Un riferimento forse già oggi nella risoluzione in Parlamento. Droni in volo da Sigonella. Sostegno a Iraq, Emirati e Kuwait

Iran, pronto l’invio di armi e il sì agli Usa per le basi se usate per la logistica

(di Tommaso Ciriaco – repubblica.it) – C’è almeno un punto fermo, al termine di una giornata drammatica che si chiude con l’incontro tra Sergio Mattarella e Giorgia Meloni. Ed è questo: l’Italia è pronta a concedere l’utilizzo delle basi americane nella penisola, se la richiesta degli Stati Uniti dovesse limitarsi al supporto logistico. Un’opzione, così almeno sostengono fonti di governo, che trarrebbe forza dall’accordo bilaterale del 1954 tra i due Paesi. Altro discorso, invece, se l’obiettivo della Casa Bianca fosse quello di far partire da Sigonella e Aviano raid contro l’Iran: in quel caso, difficilmente arriverebbe il semaforo verde di Roma. Troppo scivoloso, rispetto a un’opinione pubblica ostile al tycoon e alla sua guerra.

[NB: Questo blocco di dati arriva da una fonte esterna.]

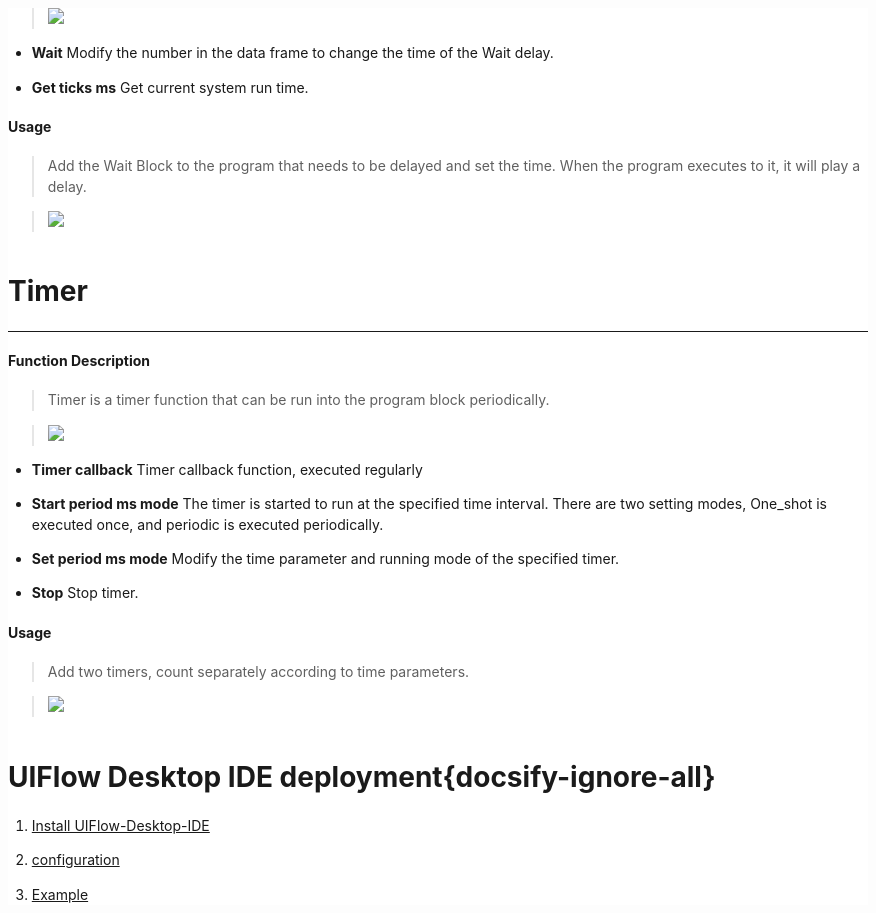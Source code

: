 
><img src="/image/Program_structure/Wait.png" width="20%">

* __Wait__
Modify the number in the data frame to change the time of the Wait delay.

* __Get ticks ms__
Get current system run time.



#### Usage

>Add the Wait Block to the program that needs to be delayed and set the time. When the program executes to it, it will play a delay.

><img src="/image/Program_structure/Wait_user.gif" width="50%">


# Timer
_____________________________

#### Function Description

>Timer is a timer function that can be run into the program block periodically.

><img src="/image/Program_structure/Timer.png" width="20%">

* __Timer callback__
Timer callback function, executed regularly

* __Start period ms mode__
The timer is started to run at the specified time interval. There are two setting modes, One_shot is executed once, and periodic is executed periodically.

* __Set period ms mode__
Modify the time parameter and running mode of the specified timer.

* __Stop__
Stop timer.

#### Usage

>Add two timers, count separately according to time parameters.

><img src="/image/Program_structure/Timer_user.gif" width="50%">

# UIFlow Desktop IDE deployment{docsify-ignore-all}

1. [Install UIFlow-Desktop-IDE](#Install-UIFlow-Desktop-IDE)

2. [configuration](#configuration)

3. [Example](#Example)
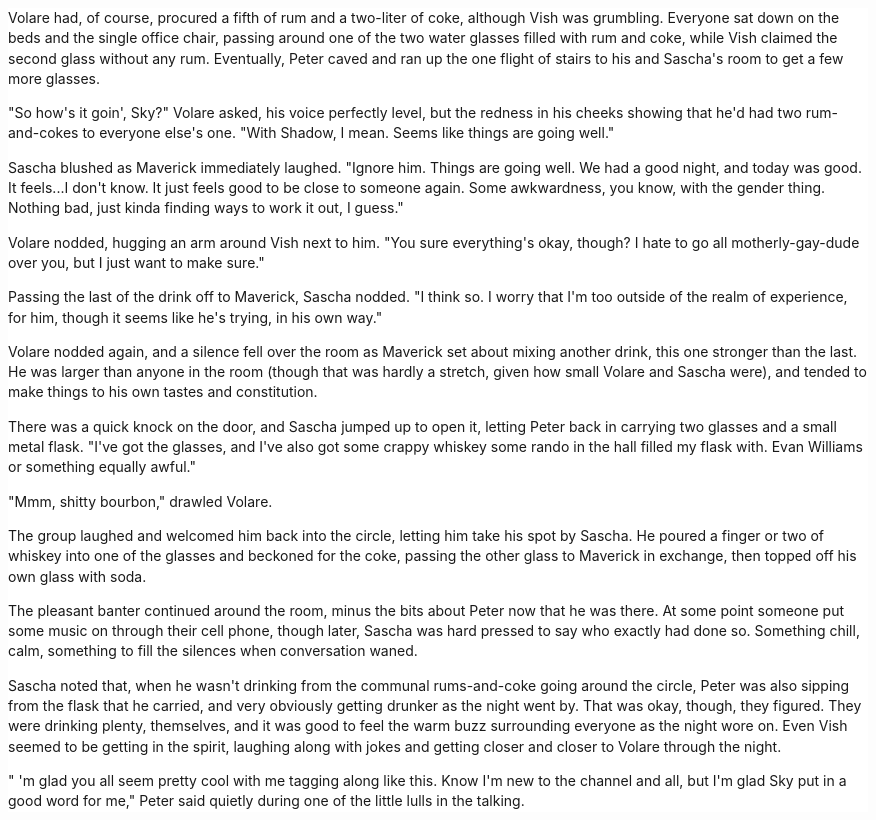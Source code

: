 Volare had, of course, procured a fifth of rum and a two-liter of coke, although
Vish was grumbling. Everyone sat down on the beds and the single office chair,
passing around one of the two water glasses filled with rum and coke, while Vish
claimed the second glass without any rum. Eventually, Peter caved and ran up the
one flight of stairs to his and Sascha's room to get a few more glasses.

"So how's it goin', Sky?" Volare asked, his voice perfectly level, but the
redness in his cheeks showing that he'd had two rum-and-cokes to everyone else's
one. "With Shadow, I mean. Seems like things are going well."

Sascha blushed as Maverick immediately laughed. "Ignore him. Things are going
well. We had a good night, and today was good. It feels...I don't know. It just
feels good to be close to someone again. Some awkwardness, you know, with the
gender thing. Nothing bad, just kinda finding ways to work it out, I guess."

Volare nodded, hugging an arm around Vish next to him. "You sure everything's
okay, though? I hate to go all motherly-gay-dude over you, but I just want to
make sure."

Passing the last of the drink off to Maverick, Sascha nodded. "I think so. I
worry that I'm too outside of the realm of experience, for him, though it seems
like he's trying, in his own way."

Volare nodded again, and a silence fell over the room as Maverick set about
mixing another drink, this one stronger than the last. He was larger than anyone
in the room (though that was hardly a stretch, given how small Volare and Sascha
were), and tended to make things to his own tastes and constitution.

There was a quick knock on the door, and Sascha jumped up to open it, letting
Peter back in carrying two glasses and a small metal flask. "I've got the
glasses, and I've also got some crappy whiskey some rando in the hall filled my
flask with. Evan Williams or something equally awful."

"Mmm, shitty bourbon," drawled Volare.

The group laughed and welcomed him back into the circle, letting him take his
spot by Sascha. He poured a finger or two of whiskey into one of the glasses and
beckoned for the coke, passing the other glass to Maverick in exchange, then
topped off his own glass with soda.

The pleasant banter continued around the room, minus the bits about Peter now
that he was there. At some point someone put some music on through their cell
phone, though later, Sascha was hard pressed to say who exactly had done so.
Something chill, calm, something to fill the silences when conversation waned.

Sascha noted that, when he wasn't drinking from the communal rums-and-coke going
around the circle, Peter was also sipping from the flask that he carried, and
very obviously getting drunker as the night went by. That was okay, though, they
figured. They were drinking plenty, themselves, and it was good to feel the warm
buzz surrounding everyone as the night wore on. Even Vish seemed to be getting
in the spirit, laughing along with jokes and getting closer and closer to Volare
through the night.

" 'm glad you all seem pretty cool with me tagging along like this. Know I'm new
to the channel and all, but I'm glad Sky put in a good word for me," Peter said
quietly during one of the little lulls in the talking.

Quando sulla capitale cala il buio, Guido Crosetto lascia il Colle dopo il colloquio con Mattarella (nel quale, secondo fonti di maggioranza, ci sarebbe stato anche un passaggio dedicato al viaggio a Dubai). Il ministro ha in mano la bozza definitiva della risoluzione che porterà oggi in Parlamento. Il richiamo all’accordo del 1954 entra ed esce dal testo, perché è materia incandescente su cui l’opposizione potrebbe infiammarsi. Eppure, è proprio questa la leva su cui Palazzo Chigi intende appoggiarsi per non deludere le aspettative di Trump: esiste quel patto, è la linea, complesso sottrarsi. È ormai chiaro, d’altra parte, che gli americani domanderanno presto di poter sfruttare le basi nell’ambito della crisi con l’Iran. E lo faranno rivolgendosi anche ad altre capitali Ue, tra cui il Portogallo, con cui Roma intende coordinarsi.

L’utilizzo sarebbe limitato all’aspetto logistico, si diceva. Cosa significa? Appoggiarsi a Sigonella e Aviano come scali tecnici, ma soprattutto per la manutenzione della flotta impiegata in Medio Oriente. È infatti troppo rischioso, in questa fase, sottoporla a revisione nei Paesi del Golfo, risucchiati dal conflitto. La distinzione non è banale. Secondo quanto si apprende, sarebbe stata accennata ieri durante la riunione del Copasir dal direttore dell’Aise Giovanni Caravelli. Gli domandano delle basi, il capo dei servizi esterni risponde premettendo che si tratta di una decisione politica, salvo poi aggiungere: in linea di principio, una richiesta Nato dovrebbe essere accolta, mentre una statunitense sarebbe oggetto di valutazione. E potrebbe avere un peso, nella scelta, la natura prevalentemente offensiva o difensiva dell’azione. Semplificando: un conto è contrastare una minaccia o garantire la logistica, altro pianificare un raid.

A dire il vero, non è neanche così certo che le basi non siano state in qualche modo già reclamate informalmente, né addirittura utilizzate con discrezione. L’esecutivo, infatti, si è limitato a negare che gli Stati Uniti abbiano inoltrato formale domanda. E d’altra parte, Aviano e Sigonella sono avamposti cruciali nel Mediterraneo. La struttura militare in Sicilia è considerata un hub fondamentale per la guerra dei droni. Uno, il Triton – utilizzato per azioni di ricognizione – sarebbe partito ieri mattina proprio da Sigonella con una rotta che puntava sul Golfo, secondo quanto riferiscono su X alcuni analisti. E il caso non sarebbe isolato.

Al Colle, Meloni e Mattarella – e poco prima il ministro della Difesa – discutono anche degli aiuti che l’esecutivo intende fornire ai Paesi esposti alle ritorsioni iraniane. C’è l’opzione di una fregata con sistemi anti-drone da posizionare di fronte alle coste di Cipro. E c’è l’idea di assicurare difesa anti-aerea agli alleati del Golfo. Sono progetti di cui il presidente non era stato messo a conoscenza nel dettaglio, o comunque non a sufficienza. L’obiettivo del governo è destinare un Samp-T a uno dei partner dell’area. Agli Emirati arabi (non a caso ieri la premier ha ricevuto il ministro degli Esteri emiratino a Palazzo Chigi), oppure a Kuwait e Iraq. Roma deve decidere a chi dare priorità, visto che proprio in questi ultimi due Paesi si trovano basi con diverse centinaia di soldati italiani. La strategia è dunque quella di promettere, oltre ai Samp-T, supporto antiaereo, in particolare quello contro i droni.